Mr. Noble's gulag ordeal -- including four years in the Vorkuta coal mine and prison complex near the Arctic Circle -- began in 1945 when he was swept up by Soviet forces in Germany at the end of World War II.
In 1938, the teenage Mr. Noble had gone to Dresden to help his German-born father revive a camera factory. At the war's end, they were captured by the Soviet troops occupying the city. Mr. Noble's mother and a brother were released, and his father spent seven years in detention. Mr. Noble's fate remained a mystery until 1953, when he managed to smuggle a postcard to a distant relative.
The Soviets had denied for years knowing anything of Mr. Noble. Under pressure from President Dwight D. Eisenhower, he was released to American authorities in Berlin in January 1955. About the same time, two U.S. Army soldiers in Soviet internment were also handed over.
Mr. Noble spent decades on the speaking circuit, usually hosted by evangelical, conservative and human rights organizations. He worked to publicize his belief that countless American GIs were held as ghost prisoners in communist prisons.
As recently as 2005, an official with the American side of the U.S.-Russia Joint Commission on POW/MIAs estimated that hundreds of U.S. citizens -- servicemen and civilians -- had been incarcerated in the Soviet Union.
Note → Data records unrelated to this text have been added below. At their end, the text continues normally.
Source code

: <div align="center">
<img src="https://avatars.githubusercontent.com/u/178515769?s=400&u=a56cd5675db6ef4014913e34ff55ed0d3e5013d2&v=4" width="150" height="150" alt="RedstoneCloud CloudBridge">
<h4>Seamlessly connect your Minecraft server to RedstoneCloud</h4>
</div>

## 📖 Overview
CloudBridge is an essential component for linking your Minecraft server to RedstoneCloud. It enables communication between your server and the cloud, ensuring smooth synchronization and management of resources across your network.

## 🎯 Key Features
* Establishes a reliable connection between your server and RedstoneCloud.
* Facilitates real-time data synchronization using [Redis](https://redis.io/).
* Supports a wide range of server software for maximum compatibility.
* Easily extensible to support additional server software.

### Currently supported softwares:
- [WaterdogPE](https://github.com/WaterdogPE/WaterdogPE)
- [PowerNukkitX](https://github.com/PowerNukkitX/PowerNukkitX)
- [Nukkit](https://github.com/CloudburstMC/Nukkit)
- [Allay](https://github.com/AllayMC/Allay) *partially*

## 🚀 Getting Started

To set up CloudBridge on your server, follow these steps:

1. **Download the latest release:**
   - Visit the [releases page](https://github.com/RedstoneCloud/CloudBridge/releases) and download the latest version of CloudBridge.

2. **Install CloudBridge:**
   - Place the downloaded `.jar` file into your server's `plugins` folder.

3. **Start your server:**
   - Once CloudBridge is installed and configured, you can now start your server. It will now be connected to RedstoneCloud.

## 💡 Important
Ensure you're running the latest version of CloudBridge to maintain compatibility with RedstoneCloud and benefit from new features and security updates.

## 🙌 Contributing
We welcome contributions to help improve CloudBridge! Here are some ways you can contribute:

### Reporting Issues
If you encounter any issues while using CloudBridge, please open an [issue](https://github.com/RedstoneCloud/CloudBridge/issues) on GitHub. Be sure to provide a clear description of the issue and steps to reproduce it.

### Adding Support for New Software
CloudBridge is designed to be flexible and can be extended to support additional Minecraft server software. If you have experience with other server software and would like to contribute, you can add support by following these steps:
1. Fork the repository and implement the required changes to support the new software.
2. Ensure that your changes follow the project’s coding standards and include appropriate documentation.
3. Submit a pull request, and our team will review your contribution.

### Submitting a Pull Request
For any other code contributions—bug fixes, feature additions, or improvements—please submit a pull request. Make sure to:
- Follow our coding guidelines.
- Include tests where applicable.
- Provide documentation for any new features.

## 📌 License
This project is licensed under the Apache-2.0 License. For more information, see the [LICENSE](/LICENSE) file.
But a "good number" were Americans who had gone voluntarily in the 1930s, said Larry Greer, a spokesman for the Defense Department's POW/MIA office.
Mr. Noble was the author of three books, including "I Was a Slave in Russia" (1958) and "I Found God in Soviet Russia" (1959). The second, written with journalist Glenn D. Everett and with an introduction by the Rev. Billy Graham, referred to Mr. Noble's religious epiphany during solitary confinement.
John Helmuth Noble was born Sept. 4, 1923. His father, Charles, a one-time Seventh-day Adventist missionary, left the church and took over a near-bankrupt Detroit photo-finishing company.
The elder Noble reversed the business's bad fortunes but, after years of exposure to photographic chemicals, was ordered by his doctors to a health spa. He took the family to Europe and wound up in Dresden, an eastern German city long known as a camera-production center.
Answering an advertisement, he took over a camera factory that became known for manufacturing an early and popular single-lens reflex camera.
After U.S. entry into World War II, the Nobles were restricted in their ability to travel but retained their company. John Noble, who trained as an efficiency expert, said the factory survived the war intact, suffering the loss of only one window during the Allied firebombing of the city in February 1945.
Mr. Noble said worse was to come, under Soviet occupation. Despite the Swiss consulate's promises of protection after the German surrender in May 1945, Mr. Noble was held in a Dresden prison for 15 months, a period during which he nearly starved to death with hundreds of other detainees.
He later was transferred to other camps, including Buchenwald, the former Nazi concentration camp.
He recalled that at one point, his head newly shaven, he was taken to a courtroom, where a young Russian interpreter told him to sign a statement sentencing him to 15 years of hard labor. After shouting in protest, he was stopped by the interpreter, who told him it was useless to argue because "someone will just sign it for you."
In 1950, he was transported in a train marked "postage" to Vorkuta, where he worked in the coal mines and also in a washroom for "free workers," Russian bureaucrats either assigned to the town or those who came for "Arctic bonus pay."
Stalin's death in March 1953 helped spark a strike among Vorkuta prisoners, including Mr. Noble. Soviet troops ended the strike by gunning down hundreds of prisoners.
The next year, he managed to spirit a postcard out of the camp through a barber. He signed the note "your noble nephew," to tip off German relatives. His parents, who had returned to Detroit, received the note and began an ultimately successful campaign for his release.
Mr. Noble began a long career of denouncing communism. But to support his growing family -- he had five children -- he reluctantly became an Amway distributor. "I was trying to save the country," he told Business Week in 1994. "I had no intention of selling soap."
After the unification of Germany, he returned to Dresden in 1990. He successfully reclaimed the company property but not the trademark to one of its most popular camera models. For several years, he manufactured a well-received panoramic camera but was forced out of the business because of a conflict with a bank, according to a family member.
In recent years, he wrote another book about the gulag whose German title translates to "Banished and Vanished."
His marriage to Ruth Hedstrom Noble ended in divorce
Survivors include a companion, Katherine F¿rsterof Dresden; five children from his marriage, Becky Noble of Sarasota, Fla., Christa McMullen of Nazareth, Pa., Peter Noble of Nashville and Beth Fritz and John Noble II, both of Montoursville, Pa.; a brother; and nine grandchildren.